# [Exercise details]
Filter the material below down to the lines with the word "Rightarrow" and give those lines.

..............................

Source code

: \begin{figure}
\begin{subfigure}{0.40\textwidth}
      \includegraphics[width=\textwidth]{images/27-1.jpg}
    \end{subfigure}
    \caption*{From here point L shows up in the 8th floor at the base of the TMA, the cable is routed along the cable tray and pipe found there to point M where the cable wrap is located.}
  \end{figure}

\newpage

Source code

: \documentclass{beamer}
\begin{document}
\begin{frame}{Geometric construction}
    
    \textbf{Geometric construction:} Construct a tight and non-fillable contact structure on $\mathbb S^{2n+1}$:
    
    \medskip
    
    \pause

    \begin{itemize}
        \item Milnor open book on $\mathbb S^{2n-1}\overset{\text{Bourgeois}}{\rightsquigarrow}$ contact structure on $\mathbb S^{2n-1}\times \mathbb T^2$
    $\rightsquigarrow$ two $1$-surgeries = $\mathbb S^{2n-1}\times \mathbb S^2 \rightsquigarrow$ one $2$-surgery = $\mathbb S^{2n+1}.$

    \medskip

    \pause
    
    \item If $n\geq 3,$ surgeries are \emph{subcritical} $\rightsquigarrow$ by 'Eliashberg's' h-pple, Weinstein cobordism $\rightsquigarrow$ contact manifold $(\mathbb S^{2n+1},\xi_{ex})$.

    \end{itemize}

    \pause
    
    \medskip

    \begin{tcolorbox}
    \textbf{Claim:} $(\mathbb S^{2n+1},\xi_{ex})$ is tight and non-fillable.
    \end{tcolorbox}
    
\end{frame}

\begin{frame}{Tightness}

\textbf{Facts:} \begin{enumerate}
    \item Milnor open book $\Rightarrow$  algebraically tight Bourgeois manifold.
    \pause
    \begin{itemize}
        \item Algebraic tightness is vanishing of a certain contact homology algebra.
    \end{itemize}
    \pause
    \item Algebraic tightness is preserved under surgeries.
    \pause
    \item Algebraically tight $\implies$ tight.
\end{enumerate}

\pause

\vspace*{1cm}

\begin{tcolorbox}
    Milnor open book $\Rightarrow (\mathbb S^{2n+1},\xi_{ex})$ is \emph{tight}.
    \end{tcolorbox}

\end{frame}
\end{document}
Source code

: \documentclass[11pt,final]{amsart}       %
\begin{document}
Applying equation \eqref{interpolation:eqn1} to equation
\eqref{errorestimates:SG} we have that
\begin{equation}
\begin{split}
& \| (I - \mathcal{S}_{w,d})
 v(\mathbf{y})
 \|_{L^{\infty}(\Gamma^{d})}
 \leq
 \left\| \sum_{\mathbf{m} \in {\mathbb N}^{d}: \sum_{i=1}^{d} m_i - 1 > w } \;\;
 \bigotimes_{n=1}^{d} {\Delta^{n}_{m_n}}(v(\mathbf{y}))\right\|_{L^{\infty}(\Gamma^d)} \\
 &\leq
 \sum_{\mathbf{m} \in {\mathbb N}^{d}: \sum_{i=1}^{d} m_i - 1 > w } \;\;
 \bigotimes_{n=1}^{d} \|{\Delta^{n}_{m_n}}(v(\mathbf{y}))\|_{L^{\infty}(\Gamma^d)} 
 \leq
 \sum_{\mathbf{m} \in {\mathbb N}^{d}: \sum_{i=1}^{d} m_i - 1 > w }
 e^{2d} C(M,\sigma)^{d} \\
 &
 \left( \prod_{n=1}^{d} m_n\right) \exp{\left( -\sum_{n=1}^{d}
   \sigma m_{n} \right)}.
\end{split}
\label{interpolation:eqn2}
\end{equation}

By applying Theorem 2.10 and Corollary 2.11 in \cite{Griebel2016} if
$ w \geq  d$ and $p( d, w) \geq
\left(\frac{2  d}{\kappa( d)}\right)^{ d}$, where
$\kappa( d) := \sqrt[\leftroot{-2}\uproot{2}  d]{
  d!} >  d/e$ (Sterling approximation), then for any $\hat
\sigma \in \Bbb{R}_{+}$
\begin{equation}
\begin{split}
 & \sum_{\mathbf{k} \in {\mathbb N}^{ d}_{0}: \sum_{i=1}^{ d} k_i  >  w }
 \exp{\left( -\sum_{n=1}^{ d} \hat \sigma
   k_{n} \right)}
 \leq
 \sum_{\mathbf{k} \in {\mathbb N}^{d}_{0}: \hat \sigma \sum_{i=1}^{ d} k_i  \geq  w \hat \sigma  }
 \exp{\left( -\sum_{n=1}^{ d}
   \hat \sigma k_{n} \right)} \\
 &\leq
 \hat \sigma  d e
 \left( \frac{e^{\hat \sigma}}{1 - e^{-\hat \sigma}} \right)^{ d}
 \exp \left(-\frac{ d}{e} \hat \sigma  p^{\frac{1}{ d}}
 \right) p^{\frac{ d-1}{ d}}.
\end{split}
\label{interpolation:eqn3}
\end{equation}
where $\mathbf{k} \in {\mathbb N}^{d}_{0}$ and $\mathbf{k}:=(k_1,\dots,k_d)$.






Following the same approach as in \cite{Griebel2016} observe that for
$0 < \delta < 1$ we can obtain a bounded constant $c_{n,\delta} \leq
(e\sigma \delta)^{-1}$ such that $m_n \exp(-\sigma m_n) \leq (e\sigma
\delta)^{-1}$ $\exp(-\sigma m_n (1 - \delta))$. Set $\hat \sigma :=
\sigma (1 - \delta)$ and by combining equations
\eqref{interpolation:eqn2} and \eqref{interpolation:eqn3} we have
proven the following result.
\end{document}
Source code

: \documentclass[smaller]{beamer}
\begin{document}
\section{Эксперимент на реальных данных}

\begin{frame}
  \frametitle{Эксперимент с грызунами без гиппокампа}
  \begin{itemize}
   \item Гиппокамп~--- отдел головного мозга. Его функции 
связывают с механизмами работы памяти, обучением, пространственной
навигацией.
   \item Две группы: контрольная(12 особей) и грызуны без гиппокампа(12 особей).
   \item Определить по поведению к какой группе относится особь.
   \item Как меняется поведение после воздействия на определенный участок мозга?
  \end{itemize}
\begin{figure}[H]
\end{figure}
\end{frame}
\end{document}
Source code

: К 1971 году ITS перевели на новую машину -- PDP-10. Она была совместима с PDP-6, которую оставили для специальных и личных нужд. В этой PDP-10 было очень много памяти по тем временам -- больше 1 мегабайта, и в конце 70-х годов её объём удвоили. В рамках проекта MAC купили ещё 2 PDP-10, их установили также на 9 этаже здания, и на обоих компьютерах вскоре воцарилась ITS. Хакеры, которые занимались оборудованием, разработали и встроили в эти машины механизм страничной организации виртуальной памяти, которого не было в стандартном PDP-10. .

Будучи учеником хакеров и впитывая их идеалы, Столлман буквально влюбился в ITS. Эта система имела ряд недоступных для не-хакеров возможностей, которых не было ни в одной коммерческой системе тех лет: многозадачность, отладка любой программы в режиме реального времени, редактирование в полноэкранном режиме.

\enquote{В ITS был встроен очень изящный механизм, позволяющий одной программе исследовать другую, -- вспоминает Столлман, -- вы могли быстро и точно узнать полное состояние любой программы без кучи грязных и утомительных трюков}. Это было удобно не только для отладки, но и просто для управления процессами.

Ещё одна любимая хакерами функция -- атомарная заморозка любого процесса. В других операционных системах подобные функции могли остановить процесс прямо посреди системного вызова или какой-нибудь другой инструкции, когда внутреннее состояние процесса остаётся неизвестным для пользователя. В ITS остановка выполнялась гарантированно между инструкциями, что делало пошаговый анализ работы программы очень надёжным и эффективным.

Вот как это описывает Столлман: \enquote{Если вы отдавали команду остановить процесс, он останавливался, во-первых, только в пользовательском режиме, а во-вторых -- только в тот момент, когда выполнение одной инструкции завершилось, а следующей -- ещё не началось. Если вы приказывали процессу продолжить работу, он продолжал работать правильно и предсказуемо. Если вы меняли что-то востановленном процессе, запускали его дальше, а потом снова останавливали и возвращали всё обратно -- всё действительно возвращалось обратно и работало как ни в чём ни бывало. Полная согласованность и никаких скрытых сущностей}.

..............................

# [Written solution]
    \item Milnor open book $\Rightarrow$  algebraically tight Bourgeois manifold.
    Milnor open book $\Rightarrow (\mathbb S^{2n+1},\xi_{ex})$ is \emph{tight}.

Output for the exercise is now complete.